Lisbon Summit: NATO face´s new unexpected "ennemies"

Lisbon - The rock band Arcade Fire from Montreal, Quebec, (Canada),
and fronted by the husband and wife duo of Win Butler and Régine Chassagne, was the first victim of the NATO summit in Lisbon. Their concert, scheduled to Friday at Pavilhão Atlântico, was cancelled for security reasons, accordingly to the police.
Thousand’s of the band fans protested bitterly in newspapers and social networks against the short-notice postponement of the concert by the Portuguese police.
Lisbon will be a fortress, with more than ten thousand policemen and secret services agents from all NATO members, from the next Friday to Sunday, due to the tight security measures adopted by Portugal. After all, 60 head of states, including the Presidents of the United States, Barack Obama, and Russia, Dmitri Medvedev, will meet here.
Portuguese borders are now again operative and passport controls are mandatory in all check points even for European Union citizens “in order to assure the maintenance of the public order” during the summit.
Other victims of the summit are the restaurant and bar owners, employees and residents of the Parque das Nações neighbouring were the meeting will take place.

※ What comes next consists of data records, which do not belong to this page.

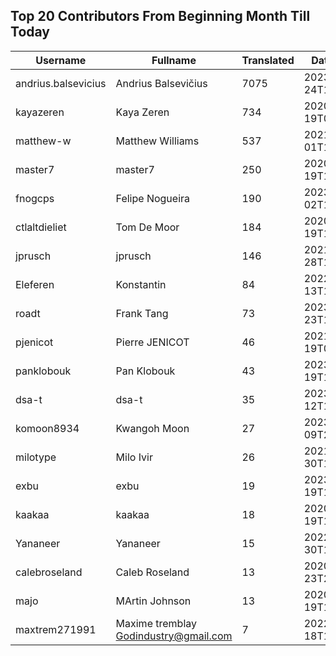 ## Top 20 Contributors From Beginning Month Till Today ##
|Username|Fullname|Translated|DateJoined|
|--------|--------|----------|----------|
|andrius.balsevicius|Andrius Balsevičius|7075|2023-03-24T13:18:42.|
|kayazeren|Kaya Zeren|734|2020-06-19T07:05:24Z|
|matthew-w|Matthew Williams|537|2021-03-01T11:40:28.|
|master7|master7|250|2020-06-19T18:20:39.|
|fnogcps|Felipe Nogueira|190|2023-03-02T12:48:46.|
|ctlaltdieliet|Tom De Moor|184|2020-06-19T16:30:47Z|
|jprusch|jprusch|146|2021-06-28T12:00:18.|
|Eleferen|Konstantin|84|2022-10-13T14:04:24Z|
|roadt|Frank Tang|73|2023-03-23T13:03:55.|
|pjenicot|Pierre JENICOT|46|2021-03-19T08:51:04.|
|panklobouk|Pan Klobouk|43|2023-04-19T11:34:10.|
|dsa-t|dsa-t|35|2023-04-12T16:58:38.|
|komoon8934|Kwangoh Moon|27|2023-03-09T23:10:06.|
|milotype|Milo Ivir|26|2021-10-30T10:27:42.|
|exbu|exbu|19|2023-01-19T16:58:57.|
|kaakaa|kaakaa|18|2020-06-19T18:20:26Z|
|Yananeer|Yananeer|15|2022-07-30T18:18:28.|
|calebroseland|Caleb Roseland|13|2020-07-23T21:29:21.|
|majo|MArtin Johnson|13|2020-06-19T18:19:45Z|
|maxtrem271991|Maxime tremblay Godindustry@gmail.com|7|2022-03-18T11:36:10.|
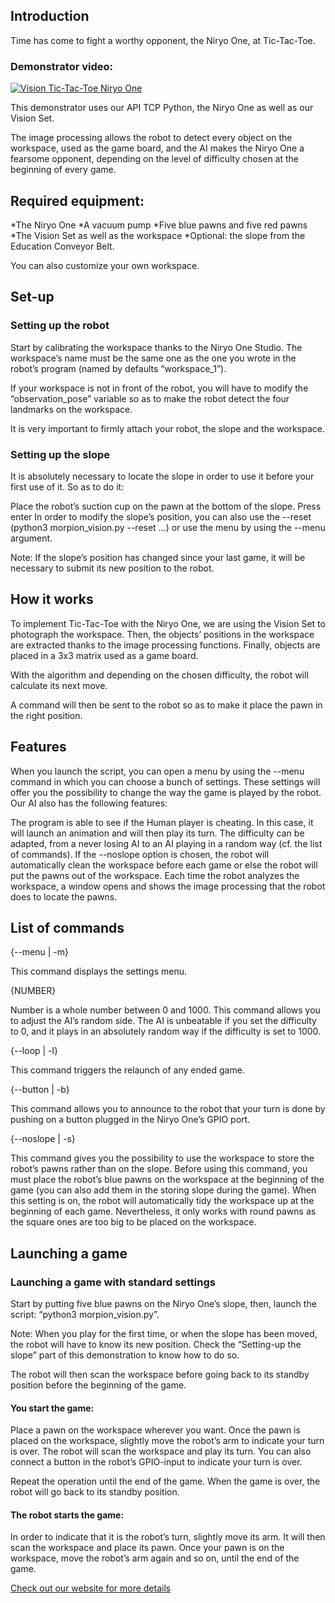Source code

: 
## Introduction

Time has come to fight a worthy opponent, the Niryo One, at Tic-Tac-Toe.

### Demonstrator video:
[![Vision Tic-Tac-Toe Niryo One](https://img.youtube.com/vi/f4utZ7zoycw/maxresdefault.jpg)](https://www.youtube.com/watch?v=f4utZ7zoycw)

This demonstrator uses our API TCP Python, the Niryo One as well as our Vision Set.

The image processing allows the robot to detect every object on the workspace, used as the game board, and the AI makes the Niryo One a fearsome opponent, depending on the level of difficulty chosen at the beginning of every game. 



## Required equipment:

*The Niryo One 
*A vacuum pump
*Five blue pawns and five red pawns
*The Vision Set as well as the workspace
*Optional: the slope from the Education Conveyor Belt.

You can also customize your own workspace.



## Set-up

### Setting up the robot

Start by calibrating the workspace thanks to the Niryo One Studio. The workspace’s name must be the same one as the one you wrote in the robot’s program (named by defaults “workspace_1”).

If your workspace is not in front of the robot, you will have to modify the “observation_pose” variable so as to make the robot detect the four landmarks on the workspace. 

It is very important to firmly attach your robot, the slope and the workspace.


### Setting up the slope

It is absolutely necessary to locate the slope in order to use it before your first use of it. So as to do it:

Place the robot’s suction cup on the pawn at the bottom of the slope.
Press enter
In order to modify the slope’s position, you can also use the --reset (python3 morpion_vision.py --reset ...) or use the menu by using the --menu argument.



Note: If the slope’s position has changed since your last game, it will be necessary to submit its new position to the robot.



## How it works

To implement Tic-Tac-Toe with the Niryo One, we are using the Vision Set to photograph the workspace. Then, the objects’ positions in the workspace are extracted thanks to the image processing functions. Finally, objects are placed in a 3x3 matrix used as a game board. 


With the algorithm and depending on the chosen difficulty, the robot will calculate its next move.

A command will then be sent to the robot so as to make it place the pawn in the right position.


## Features
When you launch the script, you can open a menu by using the --menu command in which you can choose a bunch of settings. These settings will offer you the possibility to change the way the game is played by the robot. Our AI also has the following features:

The program is able to see if the Human player is cheating. In this case, it will launch an animation and will then play its turn.
The difficulty can be adapted, from a never losing AI to an AI playing in a random way (cf. the list of commands).
If the --noslope option is chosen, the robot will automatically clean the workspace before each game or else the robot will put the pawns out of the workspace.
Each time the robot analyzes the workspace, a window opens and shows the image processing that the robot does to locate the pawns. 


## List of commands
{--menu | -m}

This command displays the settings menu.



{NUMBER}

Number is a whole number between 0 and 1000. This command allows you to adjust the AI’s random side. The AI is unbeatable if you set the difficulty to 0, and it plays in an absolutely random way if the difficulty is set to 1000. 



{--loop | -l}

This command triggers the relaunch of any ended game.



{--button | -b}

This command allows you to announce to the robot that your turn is done by pushing on a button plugged in the Niryo One’s GPIO port.



{--noslope | -s}

This command gives you the possibility to use the workspace to store the robot’s pawns rather than on the slope. Before using this command, you must place the robot’s blue pawns on the workspace at the beginning of the game (you can also add them in the storing slope during the game). When this setting is on, the robot will automatically tidy the workspace up at the beginning of each game. Nevertheless, it only works with round pawns as the square ones are too big to be placed on the workspace. 



## Launching a game


### Launching a game with standard settings

Start by putting five blue pawns on the Niryo One’s slope, then, launch the script: “python3 morpion_vision.py”.

Note: When you play for the first time, or when the slope has been moved, the robot will have to know its new position. Check the “Setting-up the slope” part of this demonstration to know how to do so.

The robot will then scan the workspace before going back to its standby position before the beginning of the game.

#### You start the game:

Place a pawn on the workspace wherever you want.
Once the pawn is placed on the workspace, slightly move the robot’s arm to indicate your turn is over.
The robot will scan the workspace and play its turn. You can also connect a button in the robot’s GPIO-input to indicate your turn is over.

Repeat the operation until the end of the game.
When the game is over, the robot will go back to its standby position.



#### The robot starts the game:
In order to indicate that it is the robot’s turn, slightly move its arm. It will then scan the workspace and place its pawn. Once your pawn is on the workspace, move the robot’s arm again and so on, until the end of the game.

[Check out our website for more details](https://niryo.com/docs/niryo-one/niryo-one-industrial-demonstrators/vision-tic-tac-toe/)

Getting around Parque das Nações, the new face of Lisbon, by Friday
and in the weekend is usually all part of the fun for the lisboetas (the people of Lisbon).
Parque das Nações, in the oriental side of the city centre - an ultra-modern playground that is home to europe’s second largest Oceanarium, a huge shopping center, river walkways and concert venues, is the place were Expo 98 World Fair was held on the riverside wasteland. The all area is home to glam waterside bars and restaurants and futuristic architecture under the Tagus river hypnotic effect on
the city. But in the next weekend restaurants, bars and the Casino will be deserted places.
To go inside Parque das Nações everybody must show a police credential, even residents, and nobody is allowed to drive or park in this vast area.
In the last decade, this part of Lisbon has undergone a renaissance,
transforming itself from a swamp riverside into one of most vibrant
party places in the Portuguese capital.
Having "cleared” the neighbourhood of terrorist threats by the police,
Parque das Nações (Nations Park) gives credit to his name when so many
head of states and international delegations meet here for the NATO
summit.
The only hope now for restaurant owners is that some of the thirty thousand members of all this delegations attending the summit don’t go to early to bed and spend some money there and not only contemplate all of Lisbon's beauty in her fluky and charming manner.